Due to the aforementioned lack of clarity on unique aspects, Hill’s delivery of the present day storyline is a bit too run-of-the-mill. Helen Chou serves as an interesting character to show another take on a normal person getting their footing in a world of horror, but given the plot itself, nothing much comes of it that could lead to future developments on that front. The villain of the month is slightly interesting, but is dealt with so quickly that any depth seems to wash away.

Whatever kind of message Hill wanted to send for this issue seems a little unclear. A lot of fuss is made about Fee’s magic… but Angel both refuses to use it unless absolutely necessary and blames the sorceress and her powers for things that have very little to do with the magic itself. He claims that he spends all of his effort keeping his protégé alive, but brings her into a situation that is exceptionally dangerous without proper training. Fee tries to get him to go to “a place called Sunnydale” (notably not actually saying what state such a city is in, which seems a bit odd in-universe as it isn’t exactly popular like the likes of Seattle or Detroit), but his answers seem to be unclear on what he is going to be doing, detracting from “Angel” #0’s existence as a starting point.

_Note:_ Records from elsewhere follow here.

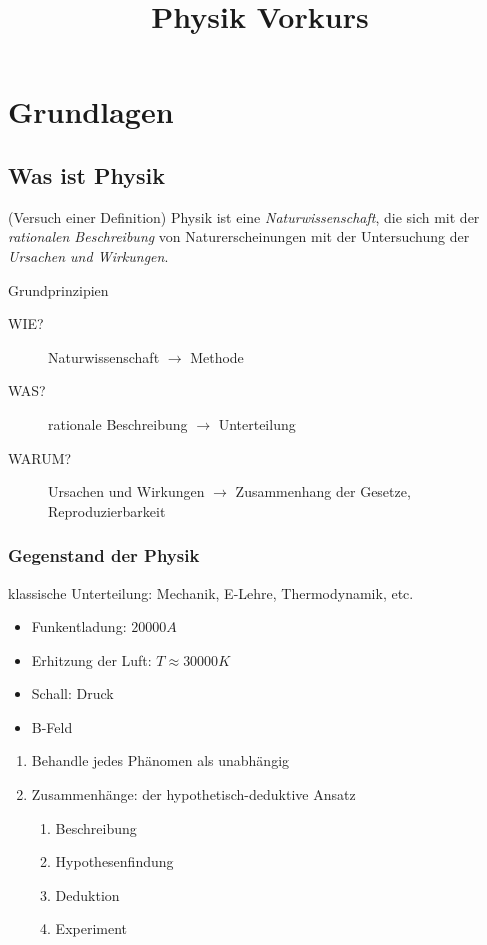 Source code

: \documentclass[a4paper,10pt]{scrartcl}
\title{Physik Vorkurs}
\begin{document}
\maketitle

\tableofcontents
\newpage
\section{Grundlagen}
\subsection{Was ist Physik}
\begin{seg}{(Versuch einer Definition)}
 Physik ist eine \emph{Naturwissenschaft}, die sich mit der \emph{rationalen Beschreibung} von Naturerscheinungen mit der Untersuchung der \emph{Ursachen und Wirkungen}.
\end{seg}
\begin{seg}{Grundprinzipien}

\begin{description}
 \item[WIE?] Naturwissenschaft $\longrightarrow$ Methode
 \item[WAS?] rationale Beschreibung $\longrightarrow$ Unterteilung
 \item[WARUM?] Ursachen und Wirkungen $\longrightarrow$ Zusammenhang der Gesetze, Reproduzierbarkeit
\end{description}
\end{seg}

\subsubsection{Gegenstand der Physik}
\begin{seg}{klassische Unterteilung:} 
 Mechanik, E-Lehre, Thermodynamik, etc.
\end{seg}

\begin{ex}[Blitz]
 \begin{itemize}
  \item Funkentladung: $20000 A$
  \item Erhitzung der Luft: $T \approx 30000 K$
  \item Schall: Druck
  \item B-Feld
 \end{itemize}
\end{ex}

\begin{enumerate}
 \item Behandle jedes Phänomen als unabhängig
 \item Zusammenhänge: der hypothetisch-deduktive Ansatz
\begin{enumerate}
 \item Beschreibung
 \item Hypothesenfindung
 \item Deduktion
 \item Experiment
\end{enumerate}

\end{enumerate}
\end{document}
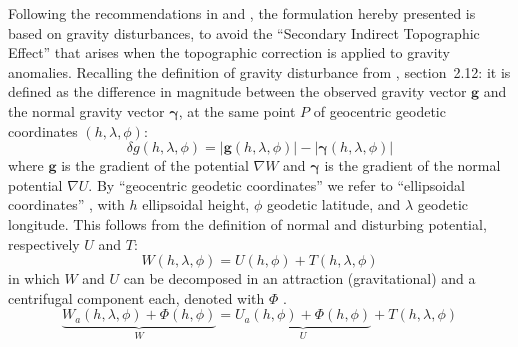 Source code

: Following the recommendations in \textcite{Hackney2003} and \textcite{Vajda2007}, the formulation hereby presented is based on gravity disturbances, to avoid the ``Secondary Indirect Topographic Effect'' that arises when the topographic correction is applied to gravity anomalies.
Recalling the definition of gravity disturbance from \textcite{HofmannWellenhof2006}, section~2.12: it is defined as the difference in magnitude between the observed gravity vector $\bm{g}$ and the normal gravity vector $\bm{\gamma}$, at the same point $P$ of geocentric geodetic coordinates $(h, \lambda, \phi)$:
\begin{equation}
    \label{eq:red:GravDist}
    \delta g (h, \lambda, \phi) =
    \lvert \bm{g}(h, \lambda, \phi) \rvert -
    \lvert \bm{\gamma}(h, \lambda, \phi) \rvert
\end{equation}
where $\bm{g}$ is the gradient of the potential $\nabla W$ and $\bm{\gamma}$ is the gradient of the normal potential $\nabla U$.
By ``geocentric geodetic coordinates'' we refer to ``ellipsoidal coordinates'' \parencite{HofmannWellenhof2006}, with $h$ ellipsoidal height, $\phi$ geodetic latitude, and $\lambda$ geodetic longitude.
This follows from the definition of normal and disturbing potential, respectively $U$ and $T$:
\begin{equation}
    \label{eq:red:Pot}
    W(h, \lambda, \phi) = U(h, \phi) + T(h, \lambda, \phi)
\end{equation}
in which $W$ and $U$ can be decomposed in an attraction (gravitational) and a centrifugal component each, denoted with $\Phi$ \parencite[Eq.~5 and 13 in][]{Barthelmes2013}.
\begin{equation}
    \label{eq:red:PotAttr}
    \underbrace{W_{a}(h, \lambda, \phi) + \Phi(h, \phi)}_W =
    \underbrace{U_{a}(h, \phi) + \Phi(h, \phi)}_U +
    T(h, \lambda, \phi)
\end{equation}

None of this commentary is to say that Hill’s story is bad. However, it does not seem to be easily geared toward a starting point for new readers, and perhaps would have worked better as a true #1 issue instead of the #0’s implied origin issue, and is also not particularly good at distinguishing itself from other stories about moody protagonists in the process.

Continued below

Unlike Dan Mora’s more precise pencils, Gleb Melnikov instead takes a rougher approach. Befitting the dark, brooding nature of the story, Melnikov casts deep shadows and heavy use of darkness around faces, with particular emphasis on how said shadows fall in a variety of situations, even going as far as a simple arm held up against a street light casting a shadow across a face while running.

Monsters like the villain of this particular plot are shown in highly detailed images, the slobbering jaws and detailed eyes on a jackal head contrasting with a thicker, less defined image of a human victim. Such a difference in detail is especially evident with Angel’s “game face” as compared against that of his sire, where his relatively non-detailed face is contrasted against her far more distinct one, concentrating in on her inhumanity compared to his own newfound humanity. However, even this method of discerning a personality through art is not certain, as a flashback to an era long past has overall thicker lines on all and less definition, not making such a distinction between benevolent and malevolent.

Gabriel Cassata’s colors help to give more to the artwork, especially given its concentration on darker scenes. Some of it feels odd, especially in the use of motion lines at times to make up for some issues with Melnikov’s illustrations, but on the whole it helps to give a good feel for the story, from the relatively muted colors of a flashback to a darker approach in the points in the plot with more focus. The soft blues on a missing person poster contrast well against the bright colors of Fee’s workplace, but otherwise everything is just dark or otherwise shows a dour mood.

Final Verdict: 7.0– Despite a valiant effort, “Angel” #0 isn’t particularly good of an approach for newcomers, requiring some incoming knowledge, and perhaps works best as a companion piece to the core “Buffy the Vampire Slayer” series.